The problem was fundamental and had nothing to do with the quality of the technology. If your bank is using your voice as a unique identifier they had better be using something else in addition to it! Because it's super insecure.

[–] BCsven@lemmy.ca 1 points 3 days ago

There are other criteria like account number, etc. But the voice they ask you specific question live. But I get it. Thats why I have a hardware key for platforms that support it.

[–] krooklochurm@lemmy.ca 1 points 3 days ago* (last edited 3 days ago) (1 children)

Your bank is run by fucking morons if they've allowed voice verification at any point after ~2 years ago.

It's a kind of profound, logarithmic stupidity that increases exponentially every day as voice cloning technology gets better and better.

They are fucking stupid and don't give one minuscule fuck about the security of your account.
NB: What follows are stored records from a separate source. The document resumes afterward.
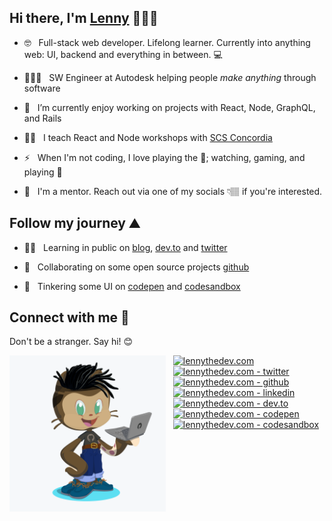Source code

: ## Hi there, I'm [Lenny](https://lennythedev.com/blog) 👨🏽‍💻

- 🤓 &nbsp;&nbsp;Full-stack web developer. Lifelong learner. Currently into anything web: UI, backend and everything in between. 💻

- 👨🏽‍💼 &nbsp;&nbsp;SW Engineer at Autodesk helping people <i>make anything</i> through software

- 🔭 &nbsp;&nbsp;I’m currently enjoy working on projects with React, Node, GraphQL, and Rails

- 👨‍🏫 &nbsp;&nbsp;I teach React and Node workshops with [SCS Concordia](https://scsconcordia.com/)
 
- ⚡ &nbsp;&nbsp;When I'm not coding, I love playing the  🎸; watching, gaming, and playing 🏀

- 🤝 &nbsp;&nbsp;I'm a mentor. Reach out via one of my socials 👇🏽 if you're interested.


## Follow my journey ⛰️

- ✍🏽 &nbsp;&nbsp;Learning in public on [blog][blog], <a href="https://dev.to/lenmorld">dev.to</a> and [twitter][twitter]

- 👥 &nbsp;&nbsp;Collaborating on some open source projects [github][github]

- 🧰 &nbsp;&nbsp;Tinkering some UI on [codepen][codepen] and [codesandbox][codesandbox]


## Connect with me 👋

Don't be a stranger. Say hi! 😊

<!-- <a href="https://github.com/sponsors/M0nica"><img align="left" width="250" height="250" src="https://github.com/lenmorld/lenmorld/blob/master/lenny_octocat.png?raw=true"></a> -->
<a href="https://twitter.com/messages/compose?recipient_id=3805711664708756107264104374&text=Hello%20world" class="twitter-dm-button" data-screen-name="@lennythedev2">
    <img align="left" width="250" height="250" src="./lenny_octocat.png?raw=true" />
</a>


&nbsp;&nbsp;&nbsp;[<img width="24px" alt="lennythedev.com" src="https://unpkg.com/simple-icons@v3/icons/gatsby.svg" />][website]
<br>
&nbsp;&nbsp;&nbsp;[<img width="24px" alt="lennythedev.com - twitter" src="https://unpkg.com/simple-icons@v3/icons/twitter.svg" />][twitter]
<br>
&nbsp;&nbsp;&nbsp;[<img width="24px" alt="lennythedev.com - github" src="https://unpkg.com/simple-icons@v3/icons/github.svg" />][github]
<br>
&nbsp;&nbsp;&nbsp;[<img width="24px" alt="lennythedev.com - linkedin" src="https://unpkg.com/simple-icons@v3/icons/linkedin.svg" />][linkedin]
<br>
&nbsp;&nbsp;&nbsp;[<img width="24px" alt="lennythedev.com - dev.to" src="https://unpkg.com/simple-icons@v3/icons/dev-dot-to.svg" />][dev]
<br>
&nbsp;&nbsp;&nbsp;[<img width="24px" alt="lennythedev.com - codepen" src="https://unpkg.com/simple-icons@v3/icons/codepen.svg" />][codepen]
<br>
&nbsp;&nbsp;&nbsp;[<img width="24px" alt="lennythedev.com - codesandbox" src="https://unpkg.com/simple-icons@v3/icons/codesandbox.svg" />][codesandbox]

[website]: https://lennythedev.com
[blog]: https://lennythedev.com/blog
[dev]: https://dev.to/lenmorld
[github]: https://github.com/lenmorld

[codepen]: https://codepen.io/lenmorld/
[codesandbox]: https://codesandbox.io/u/lenmorld

[twitter]: https://twitter.com/lennythedev2
[linkedin]: https://linkedin.com/in/lenmorld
[–] BCsven@lemmy.ca 1 points 2 days ago

Well yes they are a bank. Lol. I moved regular accounts to a credit union because I was sick of the bank's problems. But still have a disability retirement fund with the bank because its a special government account for my child.

[–] Ilixtze@lemmy.ml 4 points 3 days ago (1 children)

I would suggest that AI regulation should affect ALL models. No one should be exempt. I would also love AI regulation that makes it mandatory to Tag Ai generated or assisted content as such.

[–] riskable@programming.dev 1 points 3 days ago (1 children)

Before any of that can happen we need some non-ambiguous definitions of what "AI" is.

[–] Ilixtze@lemmy.ml 1 points 1 day ago

Jordan peterson: "But define AI first"

[–] spit_evil_olive_tips@beehaw.org 3 points 3 days ago (1 children)

upcoming AI legislations around the world

this is so broad that it is impossible to answer.

if you can point to an individual piece of legislation and its actual text (in other words, not just a politician saying "we should regulate such-and-such" but actually writing out the proposed law) then it would be possible to read the text and at least try to figure it out.

[–] ryujin470@fedia.io 1 points 2 days ago

@spit_evil_olive_tips@beehaw.org One example is the EU AI Act. Their requeriments for open source models are very lenient, only requiring summary of training data and disclosure of training details like the computational power used. But proprietary models, on the other hand, are required to implement content filtering etc.